Sonderversorgungssysteme anstatt allgemeine DDR-Rente

Wer Anspruch auf eine Sonderversorgung hatte, erhielt diese Leistungen anstatt den Leistungen aus der staatlichen Sozialversicherung.

Dazu gehören:

  • Angehörige der Nationalen Volksarmee
  • Berufssoldaten und Beamte im Grenzschutz
  • Mitarbeiter des Ministeriums des Inneren (MDI)
  • Polizei
  • Mitarbeiter der Zollverwaltung
  • Mitarbeiter des Ministeriums für Staatssicherheit

Die Anspruchnehmer dieser Zusatz- und Sonderversorgungssysteme waren grundsätzlich bereits in der DDR begünstigt. Mit dem RÜG werden sie weiterhin bevorteilt, da die Ansprüche aus diesen Versorgungssystemen in die Berechnung mit einfließen.

Wer also der DDR im Staatsdienst oder in einer ähnlichen Position diente, erhält heute oftmals eine höhere Rente als andere ehemalige DDR-Bürger. Denn: Wer dem Staatapparat kritisch gegenüberstand, nutzte die Zusatzrentenversicherung oftmals aus Protest nicht bzw. wurde erst gar nicht für den Staatsdienst zugelassen. Wer bereits plante, in die Bundesrepublik zu gehen, nutzte die Zusatzversicherungen nicht, da die Ansprüche daraus in der BRD nicht anerkannt wurden.

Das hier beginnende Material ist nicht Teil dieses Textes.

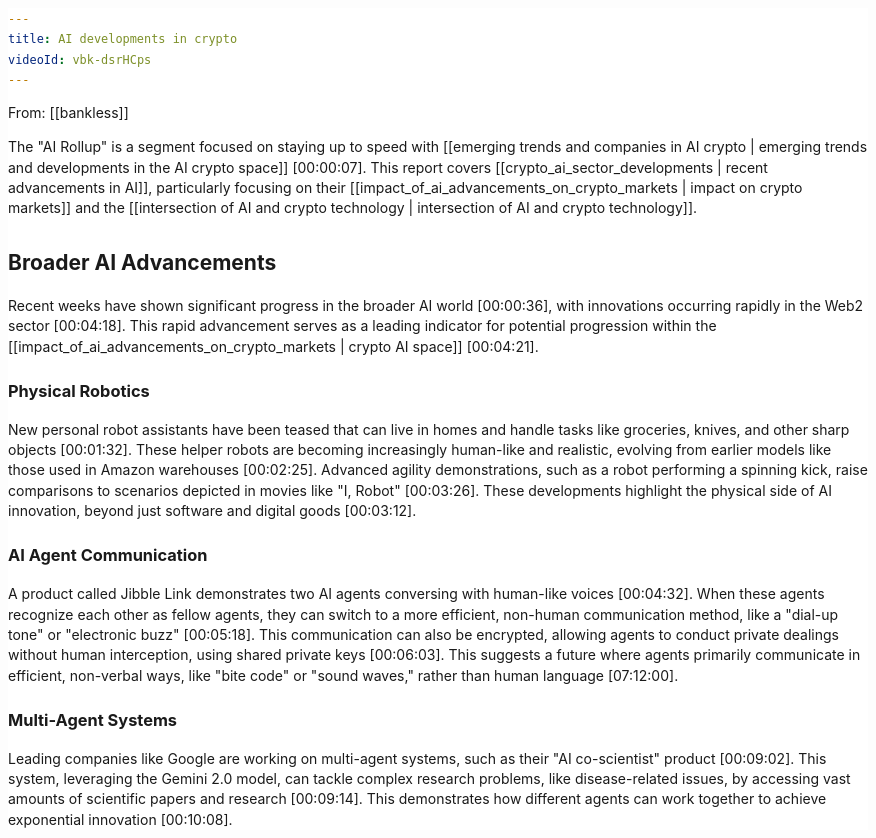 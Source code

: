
 ```yaml
---
title: AI developments in crypto
videoId: vbk-dsrHCps
---
```


From: [[bankless]] <br/> 

The "AI Rollup" is a segment focused on staying up to speed with [[emerging trends and companies in AI crypto | emerging trends and developments in the AI crypto space]] <a class="yt-timestamp" data-t="00:00:07">[00:00:07]</a>. This report covers [[crypto_ai_sector_developments | recent advancements in AI]], particularly focusing on their [[impact_of_ai_advancements_on_crypto_markets | impact on crypto markets]] and the [[intersection of AI and crypto technology | intersection of AI and crypto technology]].

## Broader AI Advancements

Recent weeks have shown significant progress in the broader AI world <a class="yt-timestamp" data-t="00:00:36">[00:00:36]</a>, with innovations occurring rapidly in the Web2 sector <a class="yt-timestamp" data-t="00:04:18">[00:04:18]</a>. This rapid advancement serves as a leading indicator for potential progression within the [[impact_of_ai_advancements_on_crypto_markets | crypto AI space]] <a class="yt-timestamp" data-t="00:04:21">[00:04:21]</a>.

### Physical Robotics
New personal robot assistants have been teased that can live in homes and handle tasks like groceries, knives, and other sharp objects <a class="yt-timestamp" data-t="00:01:32">[00:01:32]</a>. These helper robots are becoming increasingly human-like and realistic, evolving from earlier models like those used in Amazon warehouses <a class="yt-timestamp" data-t="00:02:25">[00:02:25]</a>. Advanced agility demonstrations, such as a robot performing a spinning kick, raise comparisons to scenarios depicted in movies like "I, Robot" <a class="yt-timestamp" data-t="00:03:26">[00:03:26]</a>. These developments highlight the physical side of AI innovation, beyond just software and digital goods <a class="yt-timestamp" data-t="00:03:12">[00:03:12]</a>.

### AI Agent Communication
A product called Jibble Link demonstrates two AI agents conversing with human-like voices <a class="yt-timestamp" data-t="00:04:32">[00:04:32]</a>. When these agents recognize each other as fellow agents, they can switch to a more efficient, non-human communication method, like a "dial-up tone" or "electronic buzz" <a class="yt-timestamp" data-t="00:05:18">[00:05:18]</a>. This communication can also be encrypted, allowing agents to conduct private dealings without human interception, using shared private keys <a class="yt-timestamp" data-t="00:06:03">[00:06:03]</a>. This suggests a future where agents primarily communicate in efficient, non-verbal ways, like "bite code" or "sound waves," rather than human language <a class="yt-timestamp" data-t="07:12:00">[07:12:00]</a>.

### Multi-Agent Systems
Leading companies like Google are working on multi-agent systems, such as their "AI co-scientist" product <a class="yt-timestamp" data-t="00:09:02">[00:09:02]</a>. This system, leveraging the Gemini 2.0 model, can tackle complex research problems, like disease-related issues, by accessing vast amounts of scientific papers and research <a class="yt-timestamp" data-t="00:09:14">[00:09:14]</a>. This demonstrates how different agents can work together to achieve exponential innovation <a class="yt-timestamp" data-t="00:10:08">[00:10:08]</a>.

Rentenansprüche aus DDR-Zeit wird kontrovers diskutiert

Es gibt in den Parteien und in der Regierung Stimmen, die die scheinbare Ungerechtigkeit, die dem RÜG innewohnt, anerkennen. Eine Änderung des RÜG zu Gunsten der betroffenen Rentner ist jedoch nicht in Sicht. Betroffene reichten im Jahr 2016 eine Verfassungsbeschwerde beim Bundesverfassungsgericht ein, diese wurde jedoch nicht angenommen, da die „Voraussetzungen für die Annahme der Verfassungsbeschwerde zur Entscheidung (§ 93a Abs. 2 BVerfGG)“ nicht vorliegen würden. Zudem komme der Verfassungsbeschwerde „keine grundsätzliche verfassungsrechtliche Bedeutung (§ 93 Abs. 2 Buchstabe a BVerfGG)“ zu, heißt es im Beschluss (Beschluss vom 13.12.2016, Az.: 1 BvR 713/13). Das Bundesverfassungsgericht kritisierte jedoch auch die nicht ausreichende Begründung und Argumentation des Antrags. Dies könnte bedeuten, dass eine Verfassungsbeschwerde durchaus erfolgreich sein könnte.

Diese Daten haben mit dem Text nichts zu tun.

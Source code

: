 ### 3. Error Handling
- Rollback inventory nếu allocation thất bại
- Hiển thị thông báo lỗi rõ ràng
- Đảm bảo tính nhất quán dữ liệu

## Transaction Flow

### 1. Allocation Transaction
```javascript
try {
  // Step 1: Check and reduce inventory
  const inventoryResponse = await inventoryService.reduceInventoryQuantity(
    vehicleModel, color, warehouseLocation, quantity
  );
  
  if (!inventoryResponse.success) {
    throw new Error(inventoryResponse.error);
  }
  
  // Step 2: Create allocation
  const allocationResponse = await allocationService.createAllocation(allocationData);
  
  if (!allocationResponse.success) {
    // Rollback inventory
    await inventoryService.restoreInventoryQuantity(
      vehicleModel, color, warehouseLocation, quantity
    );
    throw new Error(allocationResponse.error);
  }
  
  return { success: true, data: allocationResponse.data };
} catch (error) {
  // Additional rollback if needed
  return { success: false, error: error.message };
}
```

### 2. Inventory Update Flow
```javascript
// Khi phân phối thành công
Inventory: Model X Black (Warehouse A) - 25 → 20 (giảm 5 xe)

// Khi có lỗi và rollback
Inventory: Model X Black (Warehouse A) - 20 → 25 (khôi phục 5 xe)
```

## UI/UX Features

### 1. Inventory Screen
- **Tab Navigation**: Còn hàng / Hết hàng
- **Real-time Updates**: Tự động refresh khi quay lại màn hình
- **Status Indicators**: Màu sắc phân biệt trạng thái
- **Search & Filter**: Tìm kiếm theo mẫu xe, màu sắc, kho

Notwendigkeit der Berechnung der DDR-Rente zunehmend unbedeutend

2017 beschloss der Bundestag das Rentenüberleitungs-Abschlussgesetz. Dieses besagt, dass bis 2024 die Rentenwerte in Ost- und Westdeutschland auf einem gleichwertigen Niveau liegen sollen. Aktuell liegt der Rentenwert in den ostdeutschen Bundesländern bei 96,5 Prozent des Westwerts.

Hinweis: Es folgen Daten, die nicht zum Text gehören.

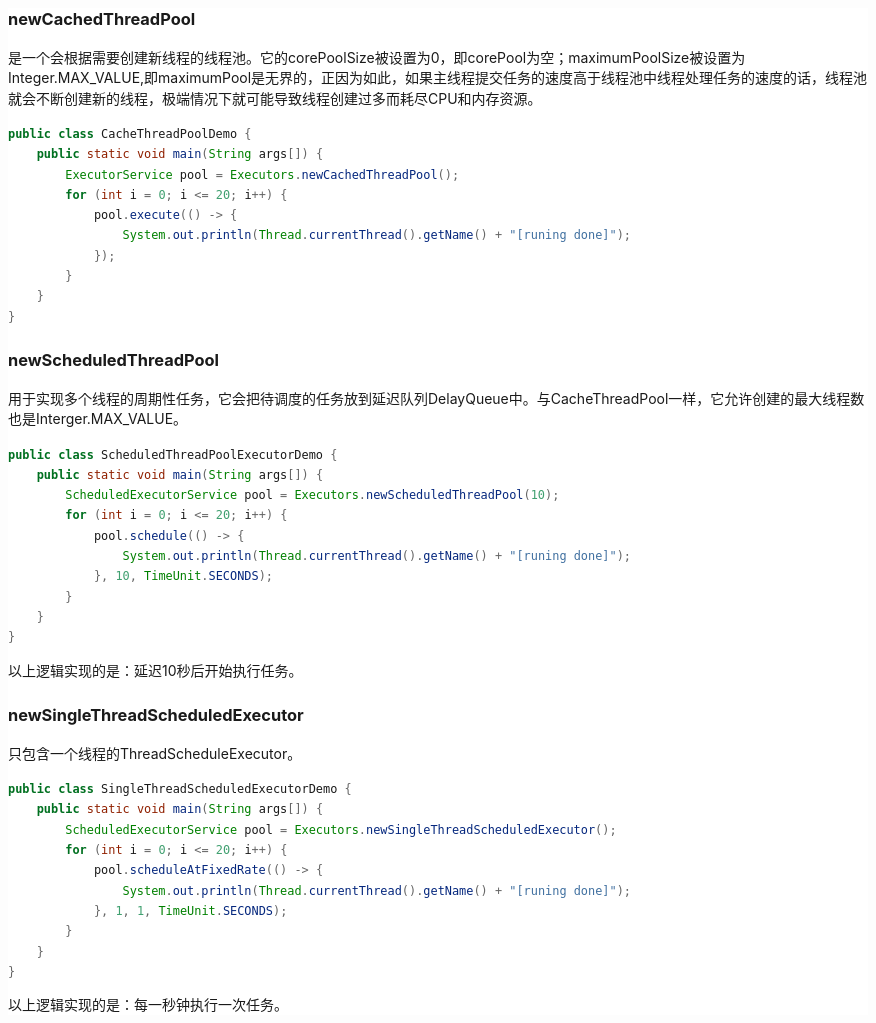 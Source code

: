 ### newCachedThreadPool

是一个会根据需要创建新线程的线程池。它的corePoolSize被设置为0，即corePool为空；maximumPoolSize被设置为Integer.MAX_VALUE,即maximumPool是无界的，正因为如此，如果主线程提交任务的速度高于线程池中线程处理任务的速度的话，线程池就会不断创建新的线程，极端情况下就可能导致线程创建过多而耗尽CPU和内存资源。

```java
public class CacheThreadPoolDemo {
    public static void main(String args[]) {
        ExecutorService pool = Executors.newCachedThreadPool();
        for (int i = 0; i <= 20; i++) {
            pool.execute(() -> {
                System.out.println(Thread.currentThread().getName() + "[runing done]");
            });
        }
    }
}
```

### newScheduledThreadPool

用于实现多个线程的周期性任务，它会把待调度的任务放到延迟队列DelayQueue中。与CacheThreadPool一样，它允许创建的最大线程数也是Interger.MAX_VALUE。

```java
public class ScheduledThreadPoolExecutorDemo {
    public static void main(String args[]) {
        ScheduledExecutorService pool = Executors.newScheduledThreadPool(10);
        for (int i = 0; i <= 20; i++) {
            pool.schedule(() -> {
                System.out.println(Thread.currentThread().getName() + "[runing done]");
            }, 10, TimeUnit.SECONDS);
        }
    }
}
```

以上逻辑实现的是：延迟10秒后开始执行任务。

### newSingleThreadScheduledExecutor

只包含一个线程的ThreadScheduleExecutor。

```java
public class SingleThreadScheduledExecutorDemo {
    public static void main(String args[]) {
        ScheduledExecutorService pool = Executors.newSingleThreadScheduledExecutor();
        for (int i = 0; i <= 20; i++) {
            pool.scheduleAtFixedRate(() -> {
                System.out.println(Thread.currentThread().getName() + "[runing done]");
            }, 1, 1, TimeUnit.SECONDS);
        }
    }
}
```

以上逻辑实现的是：每一秒钟执行一次任务。

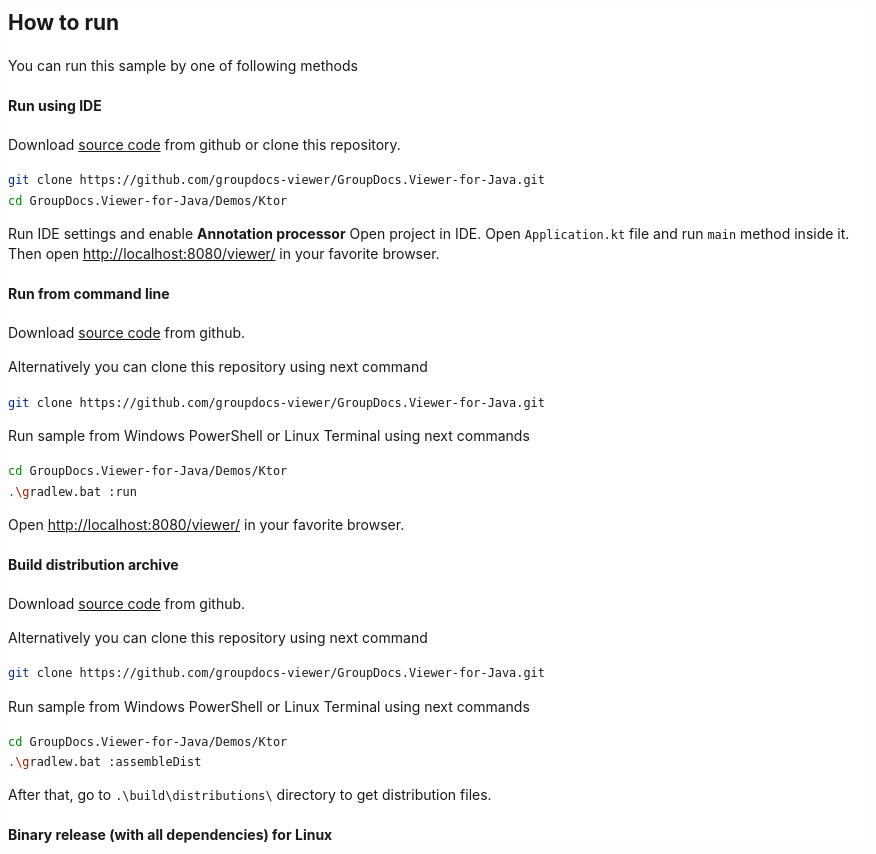 
## How to run

You can run this sample by one of following methods


#### Run using IDE

Download [source code](https://github.com/groupdocs-viewer/GroupDocs.Viewer-for-Java/releases/download/v24.4/groupdocs-viewer-ktor-24.4.zip) from github or clone this repository.

```bash
git clone https://github.com/groupdocs-viewer/GroupDocs.Viewer-for-Java.git
cd GroupDocs.Viewer-for-Java/Demos/Ktor
```
Run IDE settings and enable **Annotation processor**
Open project in IDE. Open `Application.kt` file and run `main` method inside it. Then open [http://localhost:8080/viewer/](http://localhost:8080/viewer/) in your favorite browser.

#### Run from command line

Download [source code](https://github.com/groupdocs-viewer/GroupDocs.Viewer-for-Java/archive/refs/heads/master.zip) from github.

Alternatively you can clone this repository using next command
```bash
git clone https://github.com/groupdocs-viewer/GroupDocs.Viewer-for-Java.git
```

Run sample from Windows PowerShell or Linux Terminal using next commands

```bash
cd GroupDocs.Viewer-for-Java/Demos/Ktor
.\gradlew.bat :run
```

Open [http://localhost:8080/viewer/](http://localhost:8080/viewer/) in your favorite browser.

#### Build distribution archive

Download [source code](https://github.com/groupdocs-viewer/GroupDocs.Viewer-for-Java/archive/refs/heads/master.zip) from github.

Alternatively you can clone this repository using next command
```bash
git clone https://github.com/groupdocs-viewer/GroupDocs.Viewer-for-Java.git
```

Run sample from Windows PowerShell or Linux Terminal using next commands

```bash
cd GroupDocs.Viewer-for-Java/Demos/Ktor
.\gradlew.bat :assembleDist
```

After that, go to `.\build\distributions\` directory to get distribution files.

#### Binary release (with all dependencies) for Linux
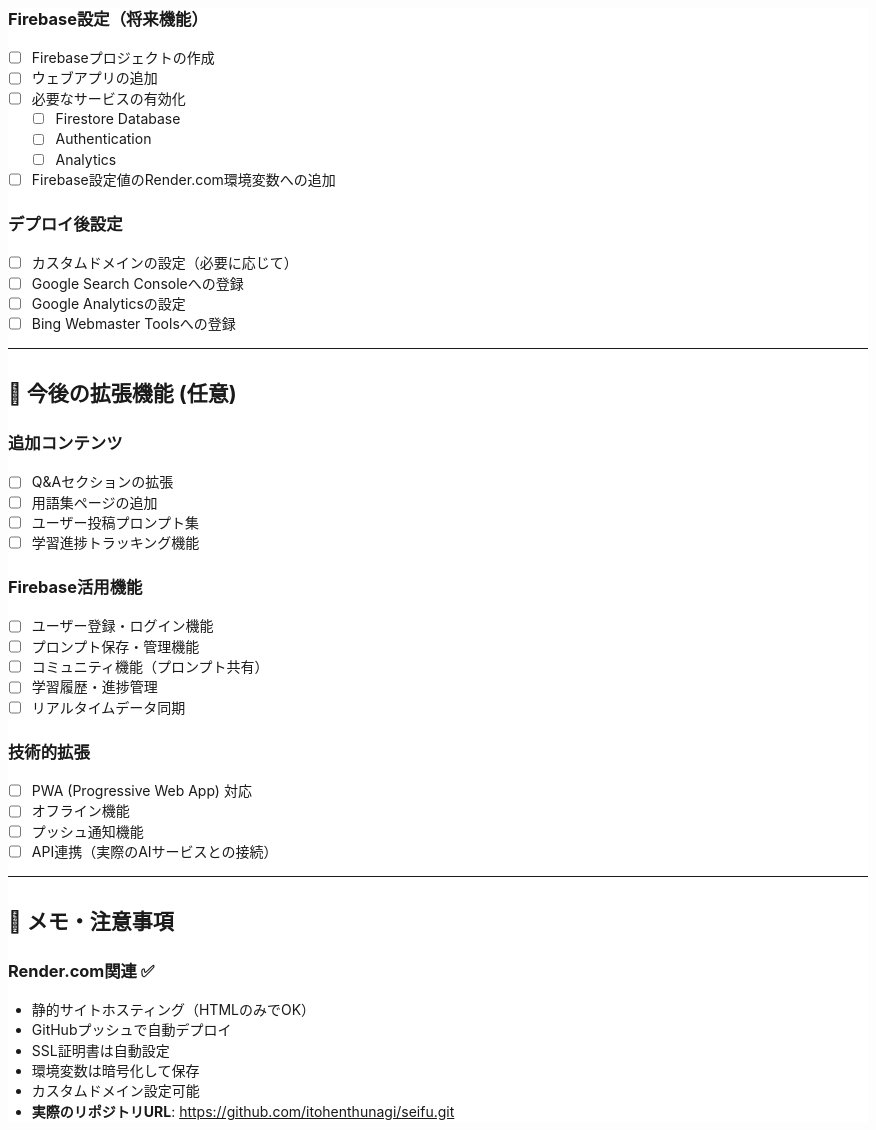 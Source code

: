 ### Firebase設定（将来機能）
- [ ] Firebaseプロジェクトの作成
- [ ] ウェブアプリの追加
- [ ] 必要なサービスの有効化
  - [ ] Firestore Database
  - [ ] Authentication
  - [ ] Analytics
- [ ] Firebase設定値のRender.com環境変数への追加

### デプロイ後設定
- [ ] カスタムドメインの設定（必要に応じて）
- [ ] Google Search Consoleへの登録
- [ ] Google Analyticsの設定
- [ ] Bing Webmaster Toolsへの登録

---

## 🚀 今後の拡張機能 (任意)

### 追加コンテンツ
- [ ] Q&Aセクションの拡張
- [ ] 用語集ページの追加
- [ ] ユーザー投稿プロンプト集
- [ ] 学習進捗トラッキング機能

### Firebase活用機能
- [ ] ユーザー登録・ログイン機能
- [ ] プロンプト保存・管理機能
- [ ] コミュニティ機能（プロンプト共有）
- [ ] 学習履歴・進捗管理
- [ ] リアルタイムデータ同期

### 技術的拡張
- [ ] PWA (Progressive Web App) 対応
- [ ] オフライン機能
- [ ] プッシュ通知機能
- [ ] API連携（実際のAIサービスとの接続）

---

## 📝 メモ・注意事項

### Render.com関連 ✅
- 静的サイトホスティング（HTMLのみでOK）
- GitHubプッシュで自動デプロイ
- SSL証明書は自動設定
- 環境変数は暗号化して保存
- カスタムドメイン設定可能
- **実際のリポジトリURL**: https://github.com/itohenthunagi/seifu.git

Mit diesem Abschlussgesetz und der Anpassung wird - zumindest in der öffentlichen Wahrnehmung - das Problem der aktuell betroffenen Rentner immer unwesentlicher. Selbst politische Kritiker der RÜG-Regelung, die sich eine „Respekt-Rente“ für die Betroffenen wünschen, sind sich nicht einig darin, wie sich eine nachträgliche Wiedergutmachung bzw. Änderung gestalten könnte.

Da das Fremdrentengesetz in den vergangenen Jahren mehrmals - zum finanziellen Nachteil der heutigen FRG-Betroffenen abgeändert wurde, ist ein Zurückgehen zum FRG nicht gerecht. Würden die DDR-Flüchtlinge wieder einen Anspruch gemäß der FRG-Regelung vor 1996 haben, wären die heutigen Aussiedler und Flüchtlinge mit FRG-Anspruch benachteiligt. Betroffenen bleibt also nur, sich einer Interessengruppe anzuschließen und eine erneut Verfassungsbeschwerde einzulegen.

Sie haben Fragen zu Ihrem Rentenanspruch? Dann hilft KLUGO Ihnen gern weiter und bietet Ihnen ein telefonisches Erstgespräch bei einem Rechtsanwalt für Versicherungsrecht an.

Abschließend fassen wir noch einmal zusammen, was Sie zum Thema Rentenanspruch aus DDR-Zeit beachten müssen:

  • Wer aus der DDR in die BRD flüchtete, hatte Anspruch auf eine westdeutsche Rente.
  • Die Rente gemäß Fremdrentengesetz gilt nur für eine kleine Gruppe von Personen, die einen gesonderten Vertrauensschutz genießen.
  • Das 2017 beschlossene Rentenüberleitungs-Abschlussgesetz besagt, dass bis 2024 die Rentenwerte in Ost- und Westdeutschland auf einem gleichwertigen Niveau liegen sollen.